***** Source information *****

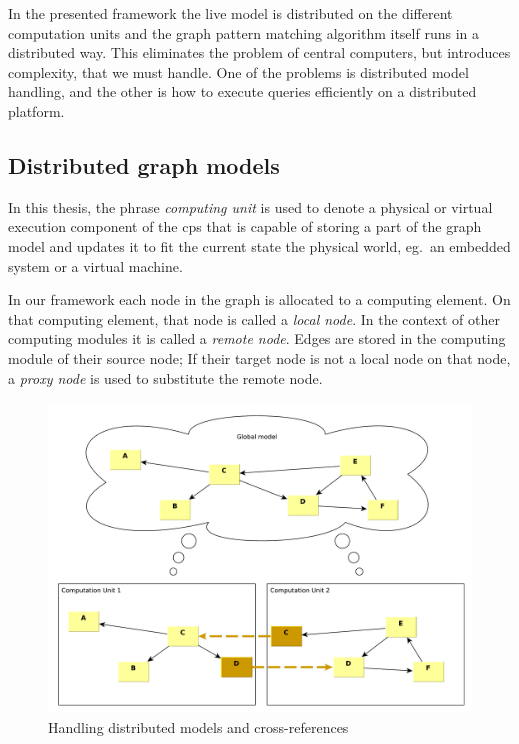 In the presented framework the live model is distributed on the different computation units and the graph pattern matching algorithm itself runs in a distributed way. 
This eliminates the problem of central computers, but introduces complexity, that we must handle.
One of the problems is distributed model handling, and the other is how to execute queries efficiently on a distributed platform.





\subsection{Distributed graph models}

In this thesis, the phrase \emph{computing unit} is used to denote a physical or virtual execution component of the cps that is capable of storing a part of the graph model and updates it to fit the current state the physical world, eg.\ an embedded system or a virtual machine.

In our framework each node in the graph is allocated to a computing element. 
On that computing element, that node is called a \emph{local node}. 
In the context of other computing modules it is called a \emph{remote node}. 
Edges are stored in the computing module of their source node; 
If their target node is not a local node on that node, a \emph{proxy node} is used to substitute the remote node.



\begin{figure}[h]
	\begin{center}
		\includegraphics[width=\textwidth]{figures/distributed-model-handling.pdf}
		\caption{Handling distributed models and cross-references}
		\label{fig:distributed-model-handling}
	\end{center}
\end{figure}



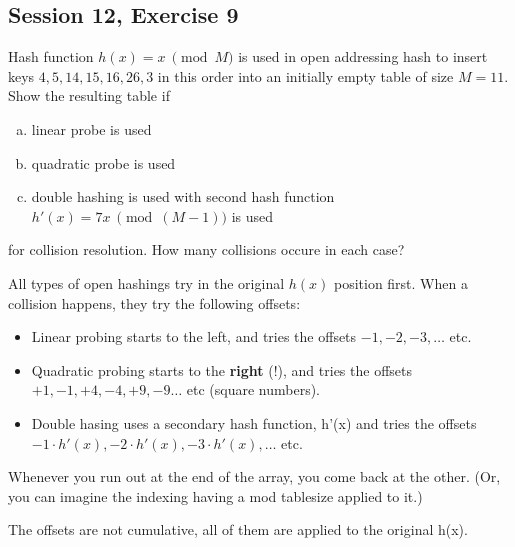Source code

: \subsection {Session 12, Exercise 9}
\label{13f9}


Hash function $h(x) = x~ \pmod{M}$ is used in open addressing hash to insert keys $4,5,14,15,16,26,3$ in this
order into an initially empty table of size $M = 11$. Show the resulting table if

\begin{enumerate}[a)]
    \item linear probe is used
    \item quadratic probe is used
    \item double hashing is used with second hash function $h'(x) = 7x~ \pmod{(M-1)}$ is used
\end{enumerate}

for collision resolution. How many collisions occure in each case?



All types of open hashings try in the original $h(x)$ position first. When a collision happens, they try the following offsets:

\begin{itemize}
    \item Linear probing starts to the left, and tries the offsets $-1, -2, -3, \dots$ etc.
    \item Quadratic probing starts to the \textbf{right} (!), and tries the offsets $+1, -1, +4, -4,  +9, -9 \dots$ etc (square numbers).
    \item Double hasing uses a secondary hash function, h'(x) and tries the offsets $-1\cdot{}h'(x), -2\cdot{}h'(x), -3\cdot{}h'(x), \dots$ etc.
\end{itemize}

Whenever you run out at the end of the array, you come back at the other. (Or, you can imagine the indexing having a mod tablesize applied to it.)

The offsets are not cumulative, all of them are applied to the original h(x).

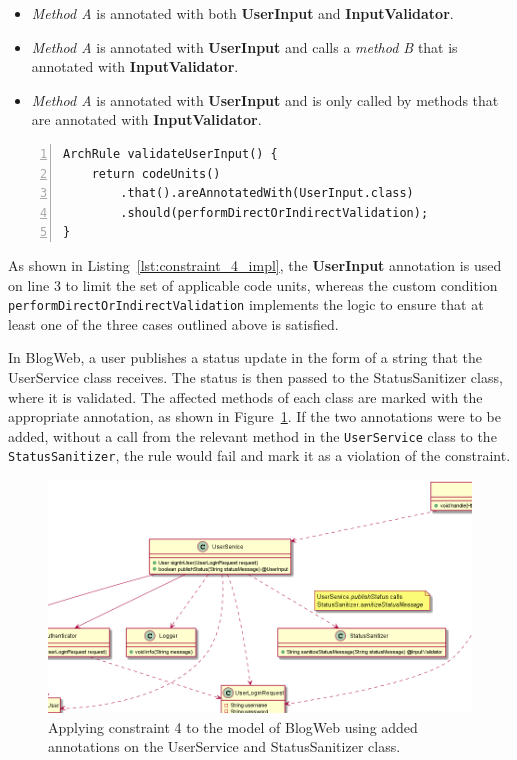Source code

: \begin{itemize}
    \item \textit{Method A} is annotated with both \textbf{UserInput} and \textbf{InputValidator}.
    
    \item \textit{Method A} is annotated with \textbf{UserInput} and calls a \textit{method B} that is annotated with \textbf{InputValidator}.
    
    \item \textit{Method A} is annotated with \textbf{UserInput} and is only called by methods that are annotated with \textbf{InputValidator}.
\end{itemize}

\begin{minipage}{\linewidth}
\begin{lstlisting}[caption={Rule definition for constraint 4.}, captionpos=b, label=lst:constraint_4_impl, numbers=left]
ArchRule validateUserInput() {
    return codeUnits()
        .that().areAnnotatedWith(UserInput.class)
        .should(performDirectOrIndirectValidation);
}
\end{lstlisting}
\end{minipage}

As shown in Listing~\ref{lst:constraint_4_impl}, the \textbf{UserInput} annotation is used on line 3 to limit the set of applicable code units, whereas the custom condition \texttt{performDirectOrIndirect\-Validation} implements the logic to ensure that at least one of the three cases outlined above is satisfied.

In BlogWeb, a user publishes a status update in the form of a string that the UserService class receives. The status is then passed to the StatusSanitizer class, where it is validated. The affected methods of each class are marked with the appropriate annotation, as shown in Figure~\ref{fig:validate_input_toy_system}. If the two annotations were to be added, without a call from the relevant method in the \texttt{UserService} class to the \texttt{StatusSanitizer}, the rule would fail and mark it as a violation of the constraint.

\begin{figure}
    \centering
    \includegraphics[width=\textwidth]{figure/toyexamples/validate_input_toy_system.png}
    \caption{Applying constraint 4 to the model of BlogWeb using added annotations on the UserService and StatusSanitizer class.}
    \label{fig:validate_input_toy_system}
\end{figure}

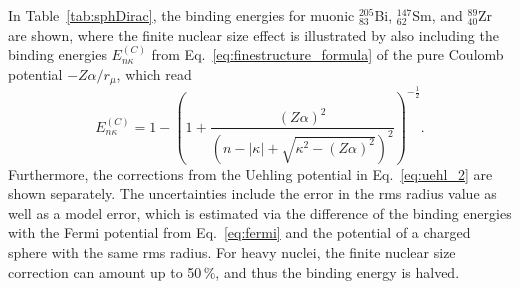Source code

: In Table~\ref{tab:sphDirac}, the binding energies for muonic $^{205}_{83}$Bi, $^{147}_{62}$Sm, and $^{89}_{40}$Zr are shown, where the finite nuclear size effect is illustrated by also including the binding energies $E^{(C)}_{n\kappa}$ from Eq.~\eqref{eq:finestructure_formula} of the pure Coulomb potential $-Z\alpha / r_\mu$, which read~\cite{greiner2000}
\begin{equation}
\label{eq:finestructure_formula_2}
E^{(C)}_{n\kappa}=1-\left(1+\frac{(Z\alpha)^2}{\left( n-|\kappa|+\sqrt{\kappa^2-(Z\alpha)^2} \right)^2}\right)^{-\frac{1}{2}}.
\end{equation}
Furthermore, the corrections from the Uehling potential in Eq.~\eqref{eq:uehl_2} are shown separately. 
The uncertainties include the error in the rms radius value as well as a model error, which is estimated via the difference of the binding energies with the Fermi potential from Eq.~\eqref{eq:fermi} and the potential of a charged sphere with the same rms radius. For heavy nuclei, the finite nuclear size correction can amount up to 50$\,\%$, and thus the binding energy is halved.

*****

** Task instructions **
Which of the lines above hold the word "label"? Copy each one.

** Exercise answer **
		\label{fig:distributed-model-handling}
\label{13f9}
\begin{lstlisting}[caption={Rule definition for constraint 4.}, captionpos=b, label=lst:constraint_4_impl, numbers=left]
    \label{fig:validate_input_toy_system}
\label{eq:finestructure_formula_2}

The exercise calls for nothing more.